Thanks again for contributing, and I'd love to hear your further thoughts on the technical implementation.

[deadbits]

"Given that the data that'll be stored using the specification is volatile, I'd think it'd be useful to have a generic set of attributes that give some insight into when the information was discovered, like last_observed_at which would contain an ISO 8601 date/time notation."

I highly agree with this. Including fields such as last_observed / first_observed aka first_seen and last_seen would be a huge help. Many existing platforms include this already using one field name or another but the results is the same.

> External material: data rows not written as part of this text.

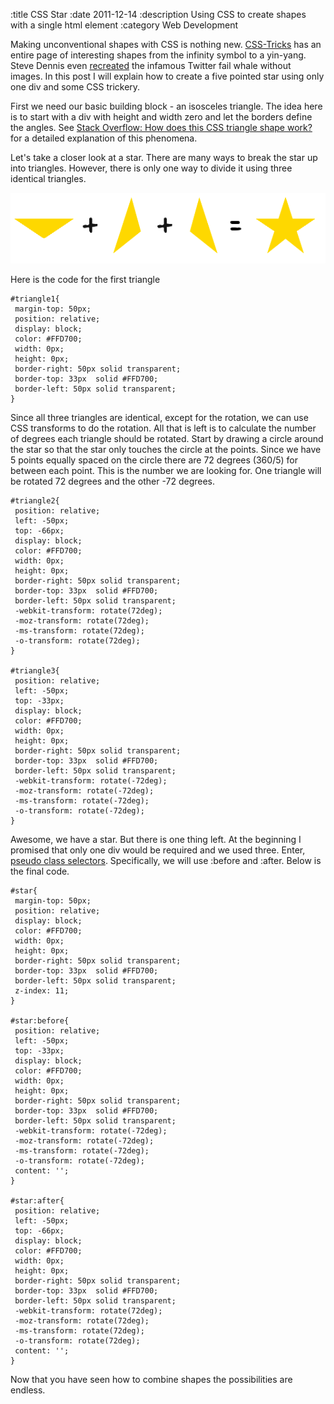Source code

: :title CSS Star
:date 2011-12-14
:description Using CSS to create shapes with a single html element
:category Web Development

<p>Making unconventional shapes with CSS is nothing new. <a href="http://css-tricks.com/examples/ShapesOfCSS/">CSS-Tricks</a> has an entire page of interesting shapes from the infinity symbol to a yin-yang. Steve Dennis even <a href="http://www.subcide.com/articles/pure-css-twitter-fail-whale/">recreated</a> the infamous Twitter fail whale without images. In this post I will explain how to create a five pointed star using only one div and some CSS trickery.</p>



<p>First we need our basic building block - an isosceles triangle. The idea here is to start with a div with height and width zero and let the borders define the angles. See <a href="http://stackoverflow.com/questions/7073484/how-does-this-css-triangle-shape-work">Stack Overflow: How does this CSS triangle shape work?</a> for a detailed explanation of this phenomena.</p>



<p>Let's take a closer look at a star. There are many ways to break the star up into triangles. However, there is only one way to divide it using three identical triangles.</p>



<img src="starDecomposition.png" class="aligncenter"/>



<p>Here is the code for the first triangle</p>

<pre><code>#triangle1{
 <span class="keyword">margin-top:</span> 50<span class="type">px</span>;
 <span class="keyword">position:</span> relative;
 <span class="keyword">display:</span> block;
 <span class="keyword">color:</span> #FFD700;
 <span class="keyword">width:</span> 0<span class="type">px</span>;
 <span class="keyword">height:</span> 0<span class="type">px</span>;
 <span class="keyword">border-right:</span> 50<span class="type">px</span> solid transparent;
 <span class="keyword">border-top:</span> 33<span class="type">px</span>  solid #FFD700;
 <span class="keyword">border-left:</span> 50<span class="type">px</span> solid transparent;
}
</code></pre>



<p>Since all three triangles are identical, except for the rotation, we can use CSS transforms to do the rotation. All that is left is to calculate the number of <span class="type">deg</span>rees each triangle should be rotated. Start by drawing a circle around the star so that the star only touches the circle at the points. Since we have 5 points equally spaced on the circle there are 72 <span class="type">deg</span>rees (360/5) for between each point. This is the number we are looking for. One triangle will be rotated 72 <span class="type">deg</span>rees and the other -72 <span class="type">deg</span>rees.</p>



<pre><code>#triangle2{
 <span class="keyword">position:</span> relative;
 <span class="keyword">left:</span> -50<span class="type">px</span>;
 <span class="keyword">top:</span> -66<span class="type">px</span>;
 <span class="keyword">display:</span> block;
 <span class="keyword">color:</span> #FFD700;
 <span class="keyword">width:</span> 0<span class="type">px</span>;
 <span class="keyword">height:</span> 0<span class="type">px</span>;
 <span class="keyword">border-right:</span> 50<span class="type">px</span> solid transparent;
 <span class="keyword">border-top:</span> 33<span class="type">px</span>  solid #FFD700;
 <span class="keyword">border-left:</span> 50<span class="type">px</span> solid transparent;
 <span class="keyword">-webkit-transform:</span> rotate(72<span class="type">deg</span>);
 <span class="keyword">-moz-transform:</span> rotate(72<span class="type">deg</span>);
 <span class="keyword">-ms-transform:</span> rotate(72<span class="type">deg</span>);
 <span class="keyword">-o-transform:</span> rotate(72<span class="type">deg</span>);
}

#triangle3{
 <span class="keyword">position:</span> relative;
 <span class="keyword">left:</span> -50<span class="type">px</span>;
 <span class="keyword">top:</span> -33<span class="type">px</span>;
 <span class="keyword">display:</span> block;
 <span class="keyword">color:</span> #FFD700;
 <span class="keyword">width:</span> 0<span class="type">px</span>;
 <span class="keyword">height:</span> 0<span class="type">px</span>;
 <span class="keyword">border-right:</span> 50<span class="type">px</span> solid transparent;
 <span class="keyword">border-top:</span> 33<span class="type">px</span>  solid #FFD700;
 <span class="keyword">border-left:</span> 50<span class="type">px</span> solid transparent;
 <span class="keyword">-webkit-transform:</span> rotate(-72<span class="type">deg</span>);
 <span class="keyword">-moz-transform:</span> rotate(-72<span class="type">deg</span>);
 <span class="keyword">-ms-transform:</span> rotate(-72<span class="type">deg</span>);
 <span class="keyword">-o-transform:</span> rotate(-72<span class="type">deg</span>);
}
</code></pre>



<p>Awesome, we have a star. But there is one thing left. At the beginning I promised that only one div would be required and we used three. Enter, <a href="https://developer.mozilla.org/en-US/docs/Web/CSS/Pseudo-classes">pseudo class selectors</a>. Specifically, we will use <emph>:before</emph> and <emph>:after</emph>. Below is the final code.</p>



<pre><code>#star{
 <span class="keyword">margin-top:</span> 50<span class="type">px</span>;
 <span class="keyword">position:</span> relative;
 <span class="keyword">display:</span> block;
 <span class="keyword">color:</span> #FFD700;
 <span class="keyword">width:</span> 0<span class="type">px</span>;
 <span class="keyword">height:</span> 0<span class="type">px</span>;
 <span class="keyword">border-right:</span> 50<span class="type">px</span> solid transparent;
 <span class="keyword">border-top:</span> 33<span class="type">px</span>  solid #FFD700;
 <span class="keyword">border-left:</span> 50<span class="type">px</span> solid transparent;
 <span class="keyword">z-index:</span> 11;
}

#star:before{
 <span class="keyword">position:</span> relative;
 <span class="keyword">left:</span> -50<span class="type">px</span>;
 <span class="keyword">top:</span> -33<span class="type">px</span>;
 <span class="keyword">display:</span> block;
 <span class="keyword">color:</span> #FFD700;
 <span class="keyword">width:</span> 0<span class="type">px</span>;
 <span class="keyword">height:</span> 0<span class="type">px</span>;
 <span class="keyword">border-right:</span> 50<span class="type">px</span> solid transparent;
 <span class="keyword">border-top:</span> 33<span class="type">px</span>  solid #FFD700;
 <span class="keyword">border-left:</span> 50<span class="type">px</span> solid transparent;
 <span class="keyword">-webkit-transform:</span> rotate(-72<span class="type">deg</span>);
 <span class="keyword">-moz-transform:</span> rotate(-72<span class="type">deg</span>);
 <span class="keyword">-ms-transform:</span> rotate(-72<span class="type">deg</span>);
 <span class="keyword">-o-transform:</span> rotate(-72<span class="type">deg</span>);
 <span class="keyword">content:</span> '';
}

#star:after{
 <span class="keyword">position:</span> relative;
 <span class="keyword">left:</span> -50<span class="type">px</span>;
 <span class="keyword">top:</span> -66<span class="type">px</span>;
 <span class="keyword">display:</span> block;
 <span class="keyword">color:</span> #FFD700;
 <span class="keyword">width:</span> 0<span class="type">px</span>;
 <span class="keyword">height:</span> 0<span class="type">px</span>;
 <span class="keyword">border-right:</span> 50<span class="type">px</span> solid transparent;
 <span class="keyword">border-top:</span> 33<span class="type">px</span>  solid #FFD700;
 <span class="keyword">border-left:</span> 50<span class="type">px</span> solid transparent;
 <span class="keyword">-webkit-transform:</span> rotate(72<span class="type">deg</span>);
 <span class="keyword">-moz-transform:</span> rotate(72<span class="type">deg</span>);
 <span class="keyword">-ms-transform:</span> rotate(72<span class="type">deg</span>);
 <span class="keyword">-o-transform:</span> rotate(72<span class="type">deg</span>);
 <span class="keyword">content:</span> '';
}
</code></pre>



<p>Now that you have seen how to combine shapes the possibilities are endless.</p>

Depending on the artifact, you could use a submission_dates field to identify when/if this artifact was seen more than once and users could simply count that list to get a unique count on submissions for the artifact.

[Rhynorater]

@jobertabma To swing back around on this, here is where we are at with each of your action items:

1. Answered above
2. Answered above
3. The first stable version is a standard fully capable of describing a Host (as per the Host.md file)
4. Answered above - We're getting some great community involvement!
5. Fixed this issue - see httpUrl
6. See above question
7. We are implementing this per #21!
8. We're working on our use of singular and plurals. That will be resolved soon. However, we have decided to go with lowerCamelCase.